(GIVEN INFORMATION):
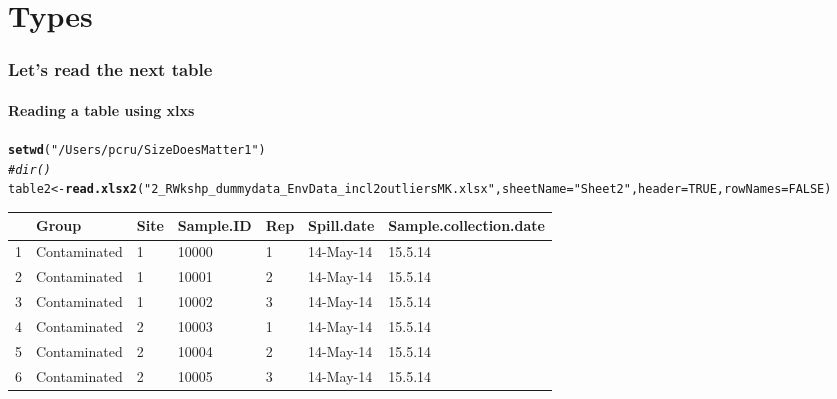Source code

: \documentclass[12pt]{beamer}\usepackage[]{graphicx}\usepackage[]{color}
\makeatletter
\newcommand{\hlnum}[1]{\textcolor[rgb]{0.686,0.059,0.569}{#1}}%
\newcommand{\hlstr}[1]{\textcolor[rgb]{0.192,0.494,0.8}{#1}}%
\newcommand{\hlcom}[1]{\textcolor[rgb]{0.678,0.584,0.686}{\textit{#1}}}%
\newcommand{\hlstd}[1]{\textcolor[rgb]{0.345,0.345,0.345}{#1}}%
\newcommand{\hlkwb}[1]{\textcolor[rgb]{0.69,0.353,0.396}{#1}}%
\newcommand{\hlkwc}[1]{\textcolor[rgb]{0.333,0.667,0.333}{#1}}%
\newcommand{\hlkwd}[1]{\textcolor[rgb]{0.737,0.353,0.396}{\textbf{#1}}}%
\newenvironment{kframe}{%
 \def\at@end@of@kframe{}%
 \ifinner\ifhmode%
  \def\at@end@of@kframe{\end{minipage}}%
  \begin{minipage}{\columnwidth}%
 \fi\fi%
 \def\FrameCommand##1{\hskip\@totalleftmargin \hskip-\fboxsep
 \colorbox{shadecolor}{##1}\hskip-\fboxsep
     \hskip-\linewidth \hskip-\@totalleftmargin \hskip\columnwidth}%
 \MakeFramed {\advance\hsize-\width
   \@totalleftmargin\z@ \linewidth\hsize
   \@setminipage}}%
 {\par\unskip\endMakeFramed%
 \at@end@of@kframe}
\newenvironment{knitrout}{}{} %
\makeatother
\begin{document}
\section*{Types}
\begin{frame}[fragile]
  \frametitle{Let's read the next table}
  \framesubtitle{Reading a table using xlxs}
\begin{knitrout}
\color{fgcolor}\begin{kframe}
\begin{alltt}
\hlkwd{setwd}\hlstd{(}\hlstr{"/Users/pcru/SizeDoesMatter1"}\hlstd{)}
\hlcom{#dir()}
\hlstd{table2}\hlkwb{<-}\hlkwd{read.xlsx2}\hlstd{(}\hlstr{"2_R Wkshp_dummy data_Env Data_incl2outliersMK.xlsx"}\hlstd{,} \hlkwc{sheetName} \hlstd{=}\hlstr{"Sheet2"}\hlstd{,}\hlkwc{header}\hlstd{=}\hlnum{TRUE}\hlstd{,}\hlkwc{rowNames}\hlstd{=}\hlnum{FALSE}\hlstd{)}
\end{alltt}
\end{kframe}
\end{knitrout}
\begin{table}[ht]
\centering
\begin{tabular}{rllllll}
  \hline
 & Group & Site & Sample.ID & Rep & Spill.date & Sample.collection.date \\ 
  \hline
1 & Contaminated & 1 & 10000 & 1 & 14-May-14 & 15.5.14 \\ 
  2 & Contaminated & 1 & 10001 & 2 & 14-May-14 & 15.5.14 \\ 
  3 & Contaminated & 1 & 10002 & 3 & 14-May-14 & 15.5.14 \\ 
  4 & Contaminated & 2 & 10003 & 1 & 14-May-14 & 15.5.14 \\ 
  5 & Contaminated & 2 & 10004 & 2 & 14-May-14 & 15.5.14 \\ 
  6 & Contaminated & 2 & 10005 & 3 & 14-May-14 & 15.5.14 \\ 
   \hline
\end{tabular}
\end{table}

\clearpage
\end{frame}
\end{document}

(ACTION ITEM):
Pictures are not part of the copy. Restate everything else in the listing word for word.

(REPLY TO THE EXERCISE):
Source code

: \documentclass[12pt]{beamer}\usepackage[]{graphicx}\usepackage[]{color}
\makeatletter
\newcommand{\hlnum}[1]{\textcolor[rgb]{0.686,0.059,0.569}{#1}}%
\newcommand{\hlstr}[1]{\textcolor[rgb]{0.192,0.494,0.8}{#1}}%
\newcommand{\hlcom}[1]{\textcolor[rgb]{0.678,0.584,0.686}{\textit{#1}}}%
\newcommand{\hlstd}[1]{\textcolor[rgb]{0.345,0.345,0.345}{#1}}%
\newcommand{\hlkwb}[1]{\textcolor[rgb]{0.69,0.353,0.396}{#1}}%
\newcommand{\hlkwc}[1]{\textcolor[rgb]{0.333,0.667,0.333}{#1}}%
\newcommand{\hlkwd}[1]{\textcolor[rgb]{0.737,0.353,0.396}{\textbf{#1}}}%
\newenvironment{kframe}{%
 \def\at@end@of@kframe{}%
 \ifinner\ifhmode%
  \def\at@end@of@kframe{\end{minipage}}%
  \begin{minipage}{\columnwidth}%
 \fi\fi%
 \def\FrameCommand##1{\hskip\@totalleftmargin \hskip-\fboxsep
 \colorbox{shadecolor}{##1}\hskip-\fboxsep
     \hskip-\linewidth \hskip-\@totalleftmargin \hskip\columnwidth}%
 \MakeFramed {\advance\hsize-\width
   \@totalleftmargin\z@ \linewidth\hsize
   \@setminipage}}%
 {\par\unskip\endMakeFramed%
 \at@end@of@kframe}
\newenvironment{knitrout}{}{} %
\makeatother
\begin{document}
\section*{Types}
\begin{frame}[fragile]
  \frametitle{Let's read the next table}
  \framesubtitle{Reading a table using xlxs}
\begin{knitrout}
\color{fgcolor}\begin{kframe}
\begin{alltt}
\hlkwd{setwd}\hlstd{(}\hlstr{"/Users/pcru/SizeDoesMatter1"}\hlstd{)}
\hlcom{#dir()}
\hlstd{table2}\hlkwb{<-}\hlkwd{read.xlsx2}\hlstd{(}\hlstr{"2_R Wkshp_dummy data_Env Data_incl2outliersMK.xlsx"}\hlstd{,} \hlkwc{sheetName} \hlstd{=}\hlstr{"Sheet2"}\hlstd{,}\hlkwc{header}\hlstd{=}\hlnum{TRUE}\hlstd{,}\hlkwc{rowNames}\hlstd{=}\hlnum{FALSE}\hlstd{)}
\end{alltt}
\end{kframe}
\end{knitrout}
\begin{table}[ht]
\centering
\begin{tabular}{rllllll}
  \hline
 & Group & Site & Sample.ID & Rep & Spill.date & Sample.collection.date \\ 
  \hline
1 & Contaminated & 1 & 10000 & 1 & 14-May-14 & 15.5.14 \\ 
  2 & Contaminated & 1 & 10001 & 2 & 14-May-14 & 15.5.14 \\ 
  3 & Contaminated & 1 & 10002 & 3 & 14-May-14 & 15.5.14 \\ 
  4 & Contaminated & 2 & 10003 & 1 & 14-May-14 & 15.5.14 \\ 
  5 & Contaminated & 2 & 10004 & 2 & 14-May-14 & 15.5.14 \\ 
  6 & Contaminated & 2 & 10005 & 3 & 14-May-14 & 15.5.14 \\ 
   \hline
\end{tabular}
\end{table}

\clearpage
\end{frame}
\end{document}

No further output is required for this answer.